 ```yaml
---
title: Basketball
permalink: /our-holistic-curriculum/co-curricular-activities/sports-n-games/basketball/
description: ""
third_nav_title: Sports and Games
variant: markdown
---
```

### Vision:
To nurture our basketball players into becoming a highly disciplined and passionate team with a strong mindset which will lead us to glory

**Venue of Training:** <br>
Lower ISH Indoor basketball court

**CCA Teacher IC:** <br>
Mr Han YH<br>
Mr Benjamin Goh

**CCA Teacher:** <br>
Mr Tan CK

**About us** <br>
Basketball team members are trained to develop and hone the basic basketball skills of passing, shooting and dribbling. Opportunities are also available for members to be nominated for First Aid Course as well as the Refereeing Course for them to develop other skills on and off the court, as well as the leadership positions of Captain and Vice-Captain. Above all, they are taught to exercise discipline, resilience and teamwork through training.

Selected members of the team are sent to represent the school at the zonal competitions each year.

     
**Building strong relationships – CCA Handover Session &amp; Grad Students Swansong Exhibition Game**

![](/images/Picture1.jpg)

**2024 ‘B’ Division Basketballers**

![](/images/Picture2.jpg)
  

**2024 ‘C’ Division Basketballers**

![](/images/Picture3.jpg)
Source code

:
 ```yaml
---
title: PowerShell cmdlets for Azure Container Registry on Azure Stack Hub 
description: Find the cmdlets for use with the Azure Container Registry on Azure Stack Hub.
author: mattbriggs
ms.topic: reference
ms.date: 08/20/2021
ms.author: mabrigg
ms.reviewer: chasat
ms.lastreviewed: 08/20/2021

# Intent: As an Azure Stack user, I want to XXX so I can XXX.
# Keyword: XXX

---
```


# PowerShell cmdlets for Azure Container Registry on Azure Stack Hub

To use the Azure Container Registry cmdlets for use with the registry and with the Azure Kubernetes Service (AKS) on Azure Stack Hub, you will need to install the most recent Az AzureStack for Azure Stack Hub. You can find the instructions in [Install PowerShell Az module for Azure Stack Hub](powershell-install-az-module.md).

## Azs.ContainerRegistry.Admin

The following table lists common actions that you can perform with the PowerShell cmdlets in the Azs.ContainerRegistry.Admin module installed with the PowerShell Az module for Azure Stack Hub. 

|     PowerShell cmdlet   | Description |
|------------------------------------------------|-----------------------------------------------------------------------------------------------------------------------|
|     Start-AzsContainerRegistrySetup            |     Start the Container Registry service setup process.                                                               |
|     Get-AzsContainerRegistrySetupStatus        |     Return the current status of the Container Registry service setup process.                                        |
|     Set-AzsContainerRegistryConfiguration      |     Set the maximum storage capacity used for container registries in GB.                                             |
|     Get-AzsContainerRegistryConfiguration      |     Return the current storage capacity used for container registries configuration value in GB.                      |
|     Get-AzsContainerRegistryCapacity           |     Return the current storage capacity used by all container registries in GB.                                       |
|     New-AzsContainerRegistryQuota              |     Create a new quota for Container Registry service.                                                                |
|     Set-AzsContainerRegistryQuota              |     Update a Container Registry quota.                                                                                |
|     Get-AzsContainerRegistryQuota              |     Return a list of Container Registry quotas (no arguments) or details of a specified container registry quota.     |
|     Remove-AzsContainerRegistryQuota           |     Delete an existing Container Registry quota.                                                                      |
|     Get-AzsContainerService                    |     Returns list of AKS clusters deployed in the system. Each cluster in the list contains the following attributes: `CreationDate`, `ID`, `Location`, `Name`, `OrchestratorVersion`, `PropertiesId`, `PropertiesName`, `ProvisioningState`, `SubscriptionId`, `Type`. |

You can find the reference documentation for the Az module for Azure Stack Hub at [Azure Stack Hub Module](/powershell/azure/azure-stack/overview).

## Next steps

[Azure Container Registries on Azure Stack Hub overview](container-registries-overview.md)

**ACTIVITY**
In the material above, transcribe exactly the lines beginning at the one with "Start the Container" and ending at the one with "capacity used by", both included.

**TASK SOLUTION**
|     Start-AzsContainerRegistrySetup            |     Start the Container Registry service setup process.                                                               |
|     Get-AzsContainerRegistrySetupStatus        |     Return the current status of the Container Registry service setup process.                                        |
|     Set-AzsContainerRegistryConfiguration      |     Set the maximum storage capacity used for container registries in GB.                                             |
|     Get-AzsContainerRegistryConfiguration      |     Return the current storage capacity used for container registries configuration value in GB.                      |
|     Get-AzsContainerRegistryCapacity           |     Return the current storage capacity used by all container registries in GB.                                       |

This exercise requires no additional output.